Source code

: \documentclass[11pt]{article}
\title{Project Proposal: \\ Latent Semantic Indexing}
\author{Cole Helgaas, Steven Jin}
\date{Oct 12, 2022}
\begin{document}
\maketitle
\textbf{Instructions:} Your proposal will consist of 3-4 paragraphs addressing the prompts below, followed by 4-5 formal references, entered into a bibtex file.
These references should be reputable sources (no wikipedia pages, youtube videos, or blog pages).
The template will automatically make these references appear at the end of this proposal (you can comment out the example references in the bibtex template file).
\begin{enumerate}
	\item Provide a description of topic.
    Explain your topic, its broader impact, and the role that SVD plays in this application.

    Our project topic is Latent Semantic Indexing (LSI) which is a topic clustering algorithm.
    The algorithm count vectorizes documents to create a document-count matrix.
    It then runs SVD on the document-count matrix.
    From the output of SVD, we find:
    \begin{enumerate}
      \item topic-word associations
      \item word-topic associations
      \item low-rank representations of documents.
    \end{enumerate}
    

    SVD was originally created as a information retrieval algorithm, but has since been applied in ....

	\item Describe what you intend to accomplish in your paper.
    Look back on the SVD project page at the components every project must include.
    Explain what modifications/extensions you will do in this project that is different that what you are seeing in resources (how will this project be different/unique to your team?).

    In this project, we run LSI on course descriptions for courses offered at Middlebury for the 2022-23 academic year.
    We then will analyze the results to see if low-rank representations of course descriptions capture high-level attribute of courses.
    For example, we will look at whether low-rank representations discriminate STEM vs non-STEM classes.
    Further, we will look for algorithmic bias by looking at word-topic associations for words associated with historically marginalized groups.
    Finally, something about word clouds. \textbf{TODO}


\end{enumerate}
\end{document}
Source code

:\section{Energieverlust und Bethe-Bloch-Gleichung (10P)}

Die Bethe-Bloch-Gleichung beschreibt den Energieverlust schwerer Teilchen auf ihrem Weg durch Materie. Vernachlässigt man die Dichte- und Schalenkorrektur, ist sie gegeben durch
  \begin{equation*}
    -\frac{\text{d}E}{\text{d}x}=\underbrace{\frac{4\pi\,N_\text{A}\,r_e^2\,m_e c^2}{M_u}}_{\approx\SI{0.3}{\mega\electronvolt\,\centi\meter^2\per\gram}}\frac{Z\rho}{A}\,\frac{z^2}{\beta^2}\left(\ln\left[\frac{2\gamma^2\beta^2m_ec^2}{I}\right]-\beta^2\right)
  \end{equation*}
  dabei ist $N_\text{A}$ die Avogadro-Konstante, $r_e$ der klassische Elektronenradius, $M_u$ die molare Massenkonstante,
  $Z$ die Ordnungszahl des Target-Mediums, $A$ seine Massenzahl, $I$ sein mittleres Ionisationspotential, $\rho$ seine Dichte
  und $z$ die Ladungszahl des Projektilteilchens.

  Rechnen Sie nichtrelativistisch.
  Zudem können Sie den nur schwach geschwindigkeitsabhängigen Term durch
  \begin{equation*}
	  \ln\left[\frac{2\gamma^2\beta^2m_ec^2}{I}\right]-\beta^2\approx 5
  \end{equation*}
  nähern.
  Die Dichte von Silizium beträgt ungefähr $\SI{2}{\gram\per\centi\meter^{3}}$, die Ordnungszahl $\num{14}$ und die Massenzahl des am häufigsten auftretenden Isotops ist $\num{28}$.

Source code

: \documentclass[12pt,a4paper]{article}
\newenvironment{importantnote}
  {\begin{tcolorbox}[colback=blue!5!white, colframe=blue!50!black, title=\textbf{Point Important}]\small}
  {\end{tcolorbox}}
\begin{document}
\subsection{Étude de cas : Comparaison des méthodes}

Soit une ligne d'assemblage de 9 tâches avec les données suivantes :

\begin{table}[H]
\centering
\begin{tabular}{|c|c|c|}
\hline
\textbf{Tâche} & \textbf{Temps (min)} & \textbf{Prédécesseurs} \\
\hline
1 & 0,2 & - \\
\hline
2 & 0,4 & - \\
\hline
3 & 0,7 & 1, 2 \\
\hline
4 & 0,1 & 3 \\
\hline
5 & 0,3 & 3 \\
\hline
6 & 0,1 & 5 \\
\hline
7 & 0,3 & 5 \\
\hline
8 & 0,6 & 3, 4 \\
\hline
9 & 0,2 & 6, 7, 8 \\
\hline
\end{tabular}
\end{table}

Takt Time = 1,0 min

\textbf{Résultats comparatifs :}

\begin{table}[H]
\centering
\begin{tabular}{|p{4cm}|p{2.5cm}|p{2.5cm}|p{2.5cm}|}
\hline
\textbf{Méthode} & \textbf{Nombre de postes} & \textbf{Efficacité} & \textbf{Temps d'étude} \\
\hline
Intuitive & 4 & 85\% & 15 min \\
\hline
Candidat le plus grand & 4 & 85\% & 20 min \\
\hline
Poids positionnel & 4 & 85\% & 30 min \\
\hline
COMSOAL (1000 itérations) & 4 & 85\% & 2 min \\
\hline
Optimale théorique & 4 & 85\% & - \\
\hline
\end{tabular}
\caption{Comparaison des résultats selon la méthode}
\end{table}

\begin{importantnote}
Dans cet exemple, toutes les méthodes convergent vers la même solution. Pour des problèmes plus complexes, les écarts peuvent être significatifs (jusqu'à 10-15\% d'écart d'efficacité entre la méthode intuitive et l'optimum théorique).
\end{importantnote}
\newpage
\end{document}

# # # # #

Assignment: What is needed is an exact transcription of every entry above.

Exercise solution:
Source code

: \documentclass[11pt]{article}
\title{Project Proposal: \\ Latent Semantic Indexing}
\author{Cole Helgaas, Steven Jin}
\date{Oct 12, 2022}
\begin{document}
\maketitle
\textbf{Instructions:} Your proposal will consist of 3-4 paragraphs addressing the prompts below, followed by 4-5 formal references, entered into a bibtex file.
These references should be reputable sources (no wikipedia pages, youtube videos, or blog pages).
The template will automatically make these references appear at the end of this proposal (you can comment out the example references in the bibtex template file).
\begin{enumerate}
	\item Provide a description of topic.
    Explain your topic, its broader impact, and the role that SVD plays in this application.

    Our project topic is Latent Semantic Indexing (LSI) which is a topic clustering algorithm.
    The algorithm count vectorizes documents to create a document-count matrix.
    It then runs SVD on the document-count matrix.
    From the output of SVD, we find:
    \begin{enumerate}
      \item topic-word associations
      \item word-topic associations
      \item low-rank representations of documents.
    \end{enumerate}
    

    SVD was originally created as a information retrieval algorithm, but has since been applied in ....

	\item Describe what you intend to accomplish in your paper.
    Look back on the SVD project page at the components every project must include.
    Explain what modifications/extensions you will do in this project that is different that what you are seeing in resources (how will this project be different/unique to your team?).

    In this project, we run LSI on course descriptions for courses offered at Middlebury for the 2022-23 academic year.
    We then will analyze the results to see if low-rank representations of course descriptions capture high-level attribute of courses.
    For example, we will look at whether low-rank representations discriminate STEM vs non-STEM classes.
    Further, we will look for algorithmic bias by looking at word-topic associations for words associated with historically marginalized groups.
    Finally, something about word clouds. \textbf{TODO}


\end{enumerate}
\end{document}
Source code

:\section{Energieverlust und Bethe-Bloch-Gleichung (10P)}

Die Bethe-Bloch-Gleichung beschreibt den Energieverlust schwerer Teilchen auf ihrem Weg durch Materie. Vernachlässigt man die Dichte- und Schalenkorrektur, ist sie gegeben durch
  \begin{equation*}
    -\frac{\text{d}E}{\text{d}x}=\underbrace{\frac{4\pi\,N_\text{A}\,r_e^2\,m_e c^2}{M_u}}_{\approx\SI{0.3}{\mega\electronvolt\,\centi\meter^2\per\gram}}\frac{Z\rho}{A}\,\frac{z^2}{\beta^2}\left(\ln\left[\frac{2\gamma^2\beta^2m_ec^2}{I}\right]-\beta^2\right)
  \end{equation*}
  dabei ist $N_\text{A}$ die Avogadro-Konstante, $r_e$ der klassische Elektronenradius, $M_u$ die molare Massenkonstante,
  $Z$ die Ordnungszahl des Target-Mediums, $A$ seine Massenzahl, $I$ sein mittleres Ionisationspotential, $\rho$ seine Dichte
  und $z$ die Ladungszahl des Projektilteilchens.

  Rechnen Sie nichtrelativistisch.
  Zudem können Sie den nur schwach geschwindigkeitsabhängigen Term durch
  \begin{equation*}
	  \ln\left[\frac{2\gamma^2\beta^2m_ec^2}{I}\right]-\beta^2\approx 5
  \end{equation*}
  nähern.
  Die Dichte von Silizium beträgt ungefähr $\SI{2}{\gram\per\centi\meter^{3}}$, die Ordnungszahl $\num{14}$ und die Massenzahl des am häufigsten auftretenden Isotops ist $\num{28}$.

Source code

: \documentclass[12pt,a4paper]{article}
\newenvironment{importantnote}
  {\begin{tcolorbox}[colback=blue!5!white, colframe=blue!50!black, title=\textbf{Point Important}]\small}
  {\end{tcolorbox}}
\begin{document}
\subsection{Étude de cas : Comparaison des méthodes}

Soit une ligne d'assemblage de 9 tâches avec les données suivantes :

\begin{table}[H]
\centering
\begin{tabular}{|c|c|c|}
\hline
\textbf{Tâche} & \textbf{Temps (min)} & \textbf{Prédécesseurs} \\
\hline
1 & 0,2 & - \\
\hline
2 & 0,4 & - \\
\hline
3 & 0,7 & 1, 2 \\
\hline
4 & 0,1 & 3 \\
\hline
5 & 0,3 & 3 \\
\hline
6 & 0,1 & 5 \\
\hline
7 & 0,3 & 5 \\
\hline
8 & 0,6 & 3, 4 \\
\hline
9 & 0,2 & 6, 7, 8 \\
\hline
\end{tabular}
\end{table}

Takt Time = 1,0 min

\textbf{Résultats comparatifs :}

\begin{table}[H]
\centering
\begin{tabular}{|p{4cm}|p{2.5cm}|p{2.5cm}|p{2.5cm}|}
\hline
\textbf{Méthode} & \textbf{Nombre de postes} & \textbf{Efficacité} & \textbf{Temps d'étude} \\
\hline
Intuitive & 4 & 85\% & 15 min \\
\hline
Candidat le plus grand & 4 & 85\% & 20 min \\
\hline
Poids positionnel & 4 & 85\% & 30 min \\
\hline
COMSOAL (1000 itérations) & 4 & 85\% & 2 min \\
\hline
Optimale théorique & 4 & 85\% & - \\
\hline
\end{tabular}
\caption{Comparaison des résultats selon la méthode}
\end{table}

\begin{importantnote}
Dans cet exemple, toutes les méthodes convergent vers la même solution. Pour des problèmes plus complexes, les écarts peuvent être significatifs (jusqu'à 10-15\% d'écart d'efficacité entre la méthode intuitive et l'optimum théorique).
\end{importantnote}
\newpage
\end{document}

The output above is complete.